Powered By Blogger

Sabtu, 14 November 2020

TIDAK CUKUP MENGAJARI, TAPI PERLU MENGINSPIRASI


 

Oleh :

Agung Nugroho Catur Saputro


Setiap anak yang terlahir ke dunia ini telah membawa bekal masing-masing dari Tuhannya. Ia membawa potensi diri yang dikaruniakan Tuhan kepada dirinya. Potensi diri yang dititipkan di diri masing-masing anak bersifat unik. Dan setiap anak telah membawa kapasitas kemampuan untuk memaksimalkan potensi diri tersebut.


Demikian yang selama ini saya pahami. Oleh karena itu, berangkat dari pemahaman ini saya mencoba menggunakan paradigma berpikir bahwa menginspirasi itu lebih tepat digunakan dari pada mengajari dalam proses pembelajaran. Kata menginspirasi mengandung makna mengakui adanya potensi diri pada setiap orang. Sedangkan kata mengajari seolah-olah menafikan karakteristik atau keunikan dari potensi diri masing-masing orang.

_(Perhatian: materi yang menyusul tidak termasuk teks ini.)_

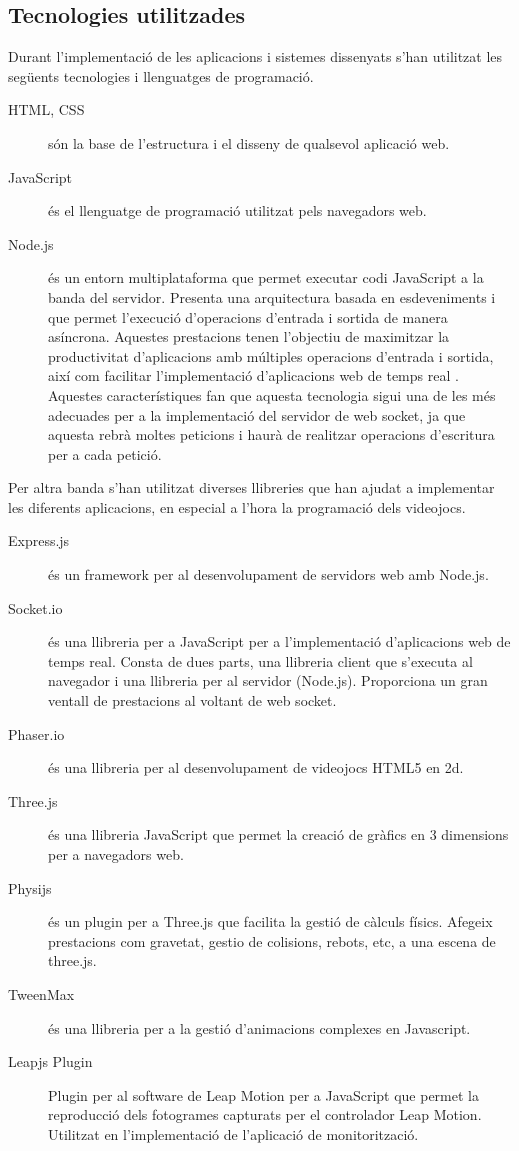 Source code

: \documentclass[12pt,a4paper,catalan]{article}
\begin{document}
	\subsection{Tecnologies utilitzades}
	Durant l'implementació de les aplicacions i sistemes dissenyats s'han utilitzat les següents tecnologies i llenguatges de programació.
	\begin{description}
		\item[HTML, CSS] són la base de l'estructura i el disseny de qualsevol aplicació web.
		\item[JavaScript] és el llenguatge de programació utilitzat pels navegadors web.
		\item[Node.js] és un entorn multiplataforma que permet executar codi JavaScript a la banda del servidor. Presenta una arquitectura basada en esdeveniments i que permet l'execució d'operacions d'entrada i sortida de manera asíncrona. Aquestes prestacions tenen l'objectiu de maximitzar la productivitat d'aplicacions amb múltiples operacions d'entrada i sortida, així com facilitar l'implementació d'aplicacions web de temps real \cite{nodejs}.\\
		Aquestes característiques fan que aquesta tecnologia sigui una de les més adecuades per a la implementació del servidor de web socket, ja que aquesta rebrà moltes peticions i haurà de realitzar operacions d'escritura per a cada petició.
	\end{description}
	Per altra banda s'han utilitzat diverses llibreries que han ajudat a implementar les diferents aplicacions, en especial a l'hora la programació dels videojocs.\\
	\begin{description}
		\item[Express.js] és un framework per al desenvolupament de servidors web amb Node.js.
		\item[Socket.io] és una llibreria per a JavaScript per a l'implementació d'aplicacions web de temps real. Consta de dues parts, una llibreria client que s'executa al navegador i una llibreria per al servidor (Node.js). Proporciona un gran ventall de prestacions al voltant de web socket.
		\item[Phaser.io] és una llibreria per al desenvolupament de videojocs HTML5 en 2d.
		\item[Three.js] és una llibreria JavaScript que permet la creació de gràfics en 3 dimensions per a navegadors web.
		\item[Physijs] és un plugin per a Three.js que facilita la gestió de càlculs físics. Afegeix prestacions com gravetat, gestio de colisions, rebots, etc, a una escena de three.js.
		\item[TweenMax] és una llibreria per a la gestió d'animacions complexes en Javascript.
		\item[Leapjs Plugin] Plugin per al software de Leap Motion per a JavaScript que permet la reproducció dels fotogrames capturats per el controlador Leap Motion. Utilitzat en l'implementació de l'aplicació de monitorització.
	\end{description}
\end{document}
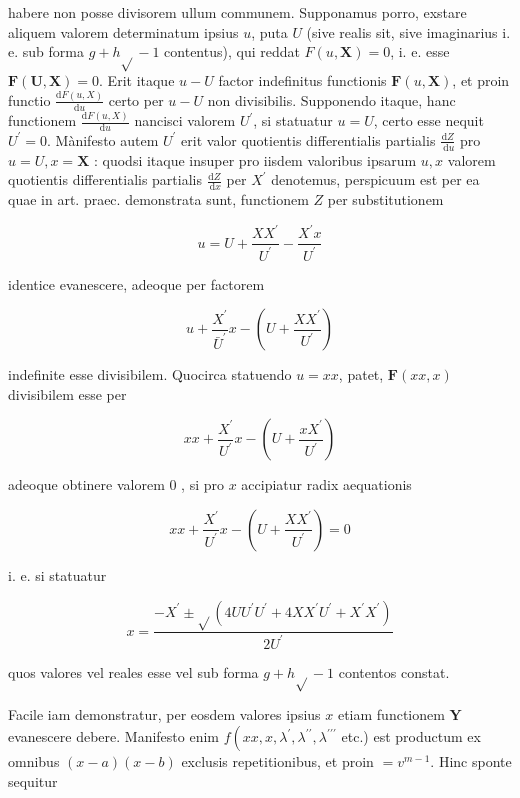 \documentclass[10pt]{article}
\begin{document}
habere non posse divisorem ullum communem. Supponamus porro, exstare aliquem valorem determinatum ipsius \(u\), puta \(U\) (sive realis sit, sive imaginarius i. e. sub forma \(g+h \sqrt{ }-1\) contentus), qui reddat \(F(u, \boldsymbol{X})=0\), i. e. esse \(\boldsymbol{F}(\boldsymbol{U}, \boldsymbol{X})=0\). Erit itaque \(u-U\) factor indefinitus functionis \(\boldsymbol{F}(u, \boldsymbol{X})\), et proin functio \(\frac{\mathrm{d} F(u, X)}{\mathrm{d} u}\) certo per \(u-U\) non divisibilis. Supponendo itaque, hanc functionem
\(\frac{\mathrm{d} F(u, X)}{\mathrm{d} u}\) nancisci valorem \(U^{\prime}\), si statuatur \(u=U\), certo esse nequit \(U^{\prime}=0\). Mànifesto autem \(U^{\prime}\) erit valor quotientis differentialis partialis \(\frac{\mathrm{d} Z}{\mathrm{~d} u}\) pro \(u=U, x=\boldsymbol{X}\) : quodsi itaque insuper pro iisdem valoribus ipsarum \(u, x\) valorem quotientis differentialis partialis \(\frac{\mathrm{d} Z}{\mathrm{~d} x}\) per \(X^{\prime}\) denotemus, perspicuum est per ea quae in art. praec. demonstrata sunt, functionem \(Z\) per substitutionem

\[
u=U+\frac{X X^{\prime}}{U^{\prime}}-\frac{X^{\prime} x}{U^{\prime}}
\]

identice evanescere, adeoque per factorem

\[
u+\frac{X^{\prime}}{\bar{U}^{\prime}} x-\left(U+\frac{X X^{\prime}}{U^{\prime}}\right)
\]

indefinite esse divisibilem. Quocirca statuendo \(u=x x\), patet, \(\boldsymbol{F}(x x, x)\) divisibilem esse per

\[
x x+\frac{X^{\prime}}{U^{\prime}} x-\left(U+\frac{x X^{\prime}}{U^{\prime}}\right)
\]

adeoque obtinere valorem 0 , si pro \(x\) accipiatur radix aequationis

\[
x x+\frac{X^{\prime}}{U^{\prime}} x-\left(U+\frac{X X^{\prime}}{U^{\prime}}\right)=0
\]

i. e. si statuatur

\[
x=\frac{-X^{\prime} \pm \sqrt{ }\left(4 U U^{\prime} U^{\prime}+4 X X^{\prime} U^{\prime}+X^{\prime} X^{\prime}\right)}{2 U^{\prime}}
\]

quos valores vel reales esse vel sub forma \(g+h \sqrt{ }-1\) contentos constat.

Facile iam demonstratur, per eosdem valores ipsius \(x\) etiam functionem \(\boldsymbol{Y}\) evanescere debere. Manifesto enim \(f\left(x x, x, \lambda^{\prime}, \lambda^{\prime \prime}, \lambda^{\prime \prime \prime}\right.\) etc.) est productum ex omnibus \((x-a)(x-b)\) exclusis repetitionibus, et proin \(=v^{m-1}\). Hinc sponte sequitur
\end{document}
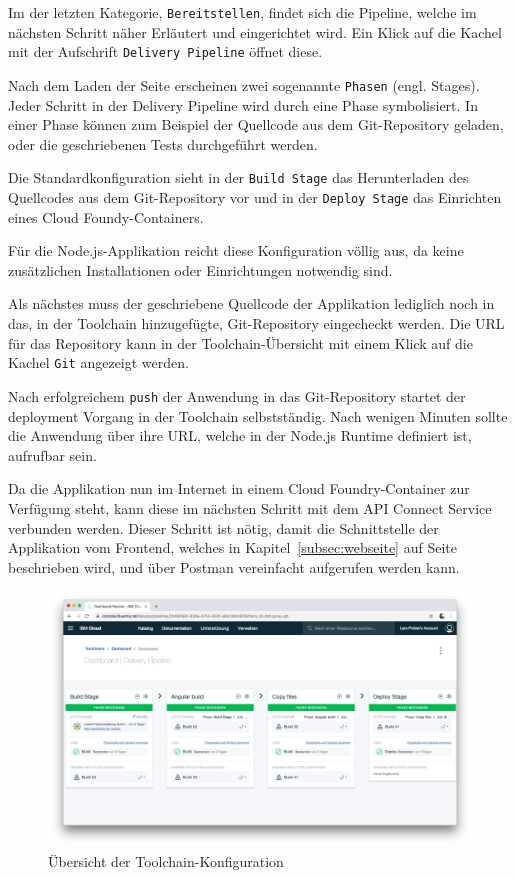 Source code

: Im der letzten Kategorie, \texttt{Bereitstellen}, findet sich die Pipeline, welche im nächsten Schritt näher Erläutert
und eingerichtet wird. Ein Klick auf die Kachel mit der Aufschrift \texttt{Delivery Pipeline} öffnet diese.

Nach dem Laden der Seite erscheinen zwei sogenannte \texttt{Phasen} (engl. Stages). Jeder Schritt in der Delivery Pipeline
wird durch eine Phase symbolisiert. In einer Phase können zum Beispiel der Quellcode aus dem Git-Repository geladen, oder
die geschriebenen Tests durchgeführt werden.

Die Standardkonfiguration sieht in der \texttt{Build Stage} das Herunterladen des Quellcodes aus dem Git-Repository vor
und in der \texttt{Deploy Stage} das Einrichten eines Cloud Foundy-Containers.

Für die Node.js-Applikation reicht diese Konfiguration völlig aus, da keine zusätzlichen Installationen oder Einrichtungen
notwendig sind.

Als nächstes muss der geschriebene Quellcode der Applikation lediglich noch in das, in der Toolchain hinzugefügte,
Git-Repository eingecheckt werden. Die URL für das Repository kann in der Toolchain-Übersicht mit einem Klick auf die
Kachel \texttt{Git} angezeigt werden.

Nach erfolgreichem \texttt{push} der Anwendung in das Git-Repository startet der deployment Vorgang in der Toolchain
selbstständig. Nach wenigen Minuten sollte die Anwendung über ihre URL, welche in der Node.js Runtime definiert ist,
aufrufbar sein.

Da die Applikation nun im Internet in einem Cloud Foundry-Container zur Verfügung steht, kann diese im nächsten Schritt
mit dem API Connect Service verbunden werden. Dieser Schritt ist nötig, damit die Schnittstelle der Applikation vom
Frontend, welches in Kapitel~\ref{subsec:webseite} auf Seite~\pageref{subsec:webseite} beschrieben wird, und über Postman
vereinfacht aufgerufen werden kann.

\begin{figure}[h]
    \centering
    \includegraphics[scale=0.26]{images/kapitel_3/toolchain_pipeline.png}
    \caption{Übersicht der Toolchain-Konfiguration}
    \label{fig:umsetzung_toolchain_pipeline}
\end{figure}

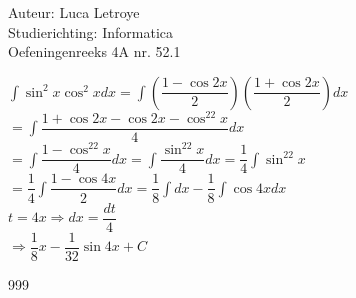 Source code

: \documentclass[a4paper]{article}
\newcommand{\dint}{\displaystyle\int}
\begin{document}
  
\noindent \large Auteur: Luca Letroye \\
\noindent \large Studierichting: Informatica\\
\noindent \large Oefeningenreeks 4A nr. 52.1

\medskip
\normalsize

$\dint \sin^2x\cos^2xdx  = \dint\left(\dfrac{1-\cos2x}{2}\right)\left(\dfrac{1+\cos2x}{2}\right)dx$\\

$= \dint \dfrac{1+\cos2x -\cos2x-\cos^22x}{4}dx$\\

$=\dint \dfrac{1-\cos^22x}{4}dx = \dint\dfrac{\sin^22x}{4}dx = \dfrac{1}{4}\dint\sin^22x$\\

$= \dfrac{1}{4}\dint\dfrac{1-\cos4x}{2}dx = \dfrac{1}{8}\dint dx - \dfrac{1}{8}\dint \cos4xdx$\\

$t = 4x \Rightarrow dx = \dfrac{dt}{4}$\\

$\Rightarrow \dfrac{1}{8}x - \dfrac{1}{32}\sin 4x +C$\\





\begin{thebibliography}{999}
\end{thebibliography}
\end{document}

Saya memilih menggunakan kata menginspirasi karena saya menyadari bahwa setiap orang memiliki minat dan potensi diri yang bersifat karakteristik. Minat dan bidang kompetensi saya bisa saja berbeda dengan minat dan bidang kompetensi orang lain. Tetapi apakah karena minat dan bidang kompetensi berbeda, lantas kita tidak bisa berbagi pengetahuan ke orang lain?  Oh, tentu saja tidak. 


Kalau kita ingin berbagi ilmu  pengetahuan bidang keahlian (content knowledge), tentunya harus kita tujukan kepada orang yang memiliki minat yang sama dengan kita. Tetapi jika yang ingin kita bagi adalah inspirasi, maka bisa kepada siapapun karena siapapun yang terinspirasi oleh kita, dia akan mengaplikasikan dalam kehidupannya sesuai bidang keahliannya. 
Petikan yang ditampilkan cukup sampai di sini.